RECORD EXCERPTS.

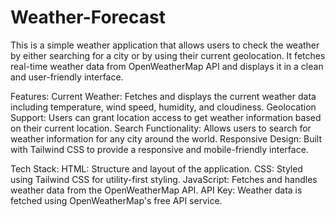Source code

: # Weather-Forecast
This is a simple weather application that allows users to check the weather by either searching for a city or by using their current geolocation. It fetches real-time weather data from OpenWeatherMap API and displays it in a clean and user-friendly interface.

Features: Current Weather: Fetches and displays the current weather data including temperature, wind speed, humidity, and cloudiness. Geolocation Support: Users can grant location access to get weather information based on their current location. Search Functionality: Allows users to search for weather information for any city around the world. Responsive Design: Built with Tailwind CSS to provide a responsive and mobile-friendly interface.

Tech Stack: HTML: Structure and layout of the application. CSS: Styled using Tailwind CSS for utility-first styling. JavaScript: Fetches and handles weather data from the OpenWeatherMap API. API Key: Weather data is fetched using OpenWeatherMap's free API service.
...
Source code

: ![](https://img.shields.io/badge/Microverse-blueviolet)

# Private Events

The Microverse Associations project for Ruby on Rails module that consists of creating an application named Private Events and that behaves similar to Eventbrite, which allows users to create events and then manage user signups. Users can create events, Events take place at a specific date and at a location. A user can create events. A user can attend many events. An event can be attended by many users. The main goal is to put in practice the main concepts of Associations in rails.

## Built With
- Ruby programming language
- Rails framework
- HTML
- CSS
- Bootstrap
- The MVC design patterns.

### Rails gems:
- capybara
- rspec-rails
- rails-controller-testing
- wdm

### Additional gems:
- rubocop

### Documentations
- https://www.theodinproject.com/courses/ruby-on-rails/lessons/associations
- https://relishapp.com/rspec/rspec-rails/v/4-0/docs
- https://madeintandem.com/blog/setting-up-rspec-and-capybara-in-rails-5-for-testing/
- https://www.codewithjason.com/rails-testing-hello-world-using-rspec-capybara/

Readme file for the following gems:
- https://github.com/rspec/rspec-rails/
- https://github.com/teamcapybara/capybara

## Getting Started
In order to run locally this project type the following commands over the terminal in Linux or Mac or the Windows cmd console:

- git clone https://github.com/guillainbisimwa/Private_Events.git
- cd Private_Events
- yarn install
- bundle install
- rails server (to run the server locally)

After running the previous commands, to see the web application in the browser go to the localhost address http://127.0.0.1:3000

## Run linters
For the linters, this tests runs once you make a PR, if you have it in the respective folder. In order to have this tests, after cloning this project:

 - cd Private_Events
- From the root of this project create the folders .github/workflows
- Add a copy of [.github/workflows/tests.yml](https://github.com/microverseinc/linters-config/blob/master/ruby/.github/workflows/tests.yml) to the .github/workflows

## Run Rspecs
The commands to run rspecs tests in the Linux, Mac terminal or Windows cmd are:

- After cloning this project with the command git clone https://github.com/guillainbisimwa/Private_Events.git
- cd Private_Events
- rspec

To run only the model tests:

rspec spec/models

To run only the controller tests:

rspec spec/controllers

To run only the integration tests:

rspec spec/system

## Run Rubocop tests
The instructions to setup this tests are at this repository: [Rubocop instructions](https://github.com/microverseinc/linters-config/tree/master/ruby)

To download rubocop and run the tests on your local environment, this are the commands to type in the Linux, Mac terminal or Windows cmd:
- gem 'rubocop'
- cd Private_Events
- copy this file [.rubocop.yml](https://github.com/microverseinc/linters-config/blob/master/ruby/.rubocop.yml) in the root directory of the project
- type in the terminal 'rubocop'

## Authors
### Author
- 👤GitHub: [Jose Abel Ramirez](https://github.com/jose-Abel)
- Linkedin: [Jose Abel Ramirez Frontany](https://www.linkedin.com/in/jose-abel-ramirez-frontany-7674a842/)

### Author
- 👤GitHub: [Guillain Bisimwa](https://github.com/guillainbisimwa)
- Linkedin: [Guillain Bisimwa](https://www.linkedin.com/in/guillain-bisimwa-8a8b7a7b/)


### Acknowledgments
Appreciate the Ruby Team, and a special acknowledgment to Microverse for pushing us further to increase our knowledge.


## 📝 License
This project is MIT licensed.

TASK TO CARRY OUT.
The answer must be all the lines above that hold the word "Tailwind".

TASK RESPONSE.
Features: Current Weather: Fetches and displays the current weather data including temperature, wind speed, humidity, and cloudiness. Geolocation Support: Users can grant location access to get weather information based on their current location. Search Functionality: Allows users to search for weather information for any city around the world. Responsive Design: Built with Tailwind CSS to provide a responsive and mobile-friendly interface.
Tech Stack: HTML: Structure and layout of the application. CSS: Styled using Tailwind CSS for utility-first styling. JavaScript: Fetches and handles weather data from the OpenWeatherMap API. API Key: Weather data is fetched using OpenWeatherMap's free API service.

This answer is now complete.